Rickards came by his economic experience the hard way. He was the general counsel at Long Term Capital Management, the hedge fund that collapsed in spectacular fashion in the late 1990s and nearly took the global economy along with it. That near-economic death experience gave him a healthy appreciation for risk. Today, he’s the senior managing director for research at Omnis, an applied research firm.

read on for the details.
Now I don’t know if this is reasonable. But I do think that it’s something that the Republicans should keep in mind as they plan their little obstruction fest to the necessary stimulus Obama is said to be planning to propose. While Peggy Noonan and the rest of the clones have been robotically mouthing Karl Rove’s talking points about Bush “keeping us safe” he has actually been weakening this country in more ways that we can measure. From the secret energy task force, tohis intimate relationship with Kenny Boy Lay’s electrical ponzi scheme, to putting partisan hacks like Chris Cox in charge of the SEC to, well … everything else, this financial and economic crisis has most definitely made us all less safe.

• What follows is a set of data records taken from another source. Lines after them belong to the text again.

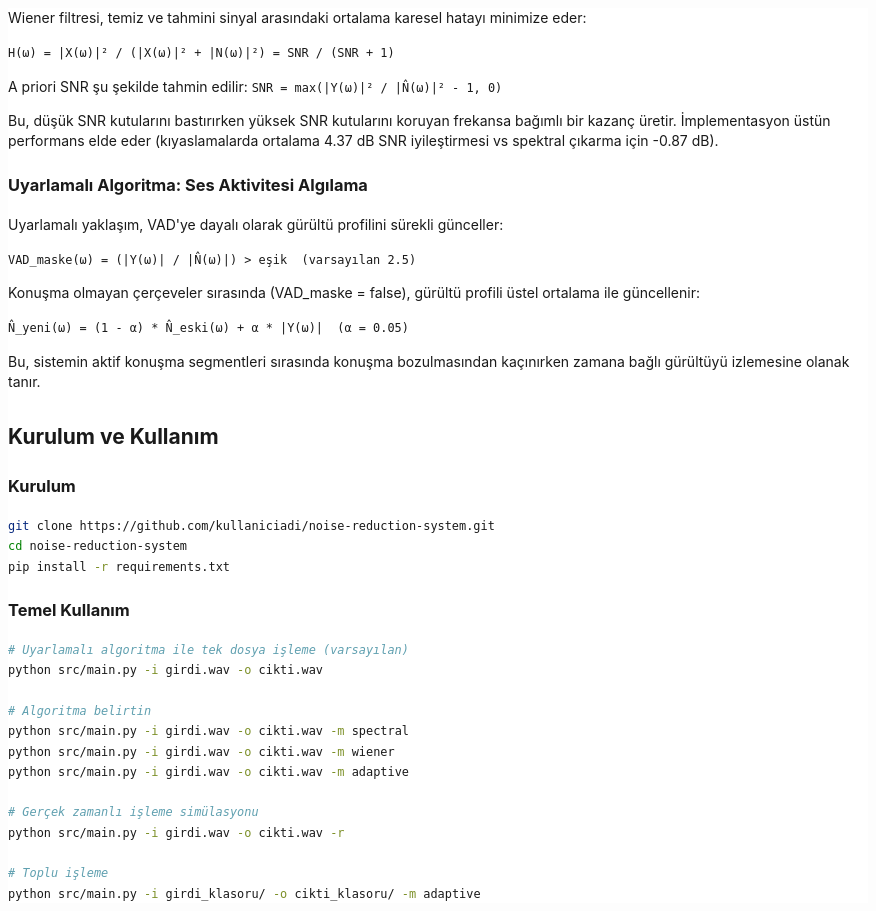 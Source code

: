 Wiener filtresi, temiz ve tahmini sinyal arasındaki ortalama karesel hatayı minimize eder:

```
H(ω) = |X(ω)|² / (|X(ω)|² + |N(ω)|²) = SNR / (SNR + 1)
```

A priori SNR şu şekilde tahmin edilir: `SNR = max(|Y(ω)|² / |N̂(ω)|² - 1, 0)`

Bu, düşük SNR kutularını bastırırken yüksek SNR kutularını koruyan frekansa bağımlı bir kazanç üretir. İmplementasyon üstün performans elde eder (kıyaslamalarda ortalama 4.37 dB SNR iyileştirmesi vs spektral çıkarma için -0.87 dB).

### Uyarlamalı Algoritma: Ses Aktivitesi Algılama

Uyarlamalı yaklaşım, VAD'ye dayalı olarak gürültü profilini sürekli günceller:

```
VAD_maske(ω) = (|Y(ω)| / |N̂(ω)|) > eşik  (varsayılan 2.5)
```

Konuşma olmayan çerçeveler sırasında (VAD_maske = false), gürültü profili üstel ortalama ile güncellenir:

```
N̂_yeni(ω) = (1 - α) * N̂_eski(ω) + α * |Y(ω)|  (α = 0.05)
```

Bu, sistemin aktif konuşma segmentleri sırasında konuşma bozulmasından kaçınırken zamana bağlı gürültüyü izlemesine olanak tanır.

## Kurulum ve Kullanım

### Kurulum

```bash
git clone https://github.com/kullaniciadi/noise-reduction-system.git
cd noise-reduction-system
pip install -r requirements.txt
```

### Temel Kullanım

```bash
# Uyarlamalı algoritma ile tek dosya işleme (varsayılan)
python src/main.py -i girdi.wav -o cikti.wav

# Algoritma belirtin
python src/main.py -i girdi.wav -o cikti.wav -m spectral
python src/main.py -i girdi.wav -o cikti.wav -m wiener
python src/main.py -i girdi.wav -o cikti.wav -m adaptive

# Gerçek zamanlı işleme simülasyonu
python src/main.py -i girdi.wav -o cikti.wav -r

# Toplu işleme
python src/main.py -i girdi_klasoru/ -o cikti_klasoru/ -m adaptive
```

If these Republicans want to continue with conservative dogma on free market fundamentalism by obstructing Obama’s efforts, I suppose they can. But if they think it’s a good political calculation, I’d suggest they have really lost their touch. Everybody is going to suffer and they are going to blame the wealthy grownups who ran the self-described “low tax and national security party” that ran the country into the ground. Why do you think that Dick Cheney is running around telling people that it’s “Herbert Hooverville” if the Republicans don’t get their act together. He’s evil, but he isn’t stupid.

Update: Oy.

Update II: Stupid people on CNN have taken it upon themselves to decide what constitutes “legitimate” infrastructure spending. Apparently, Obama is only going to be allowed to spend money on roads and bridges. Even things like bike paths are “pork” and are not going to be acceptable to the “fiscal responsibility” scolds and cable news spokesmodels. Word to the wise. Nobody gets it.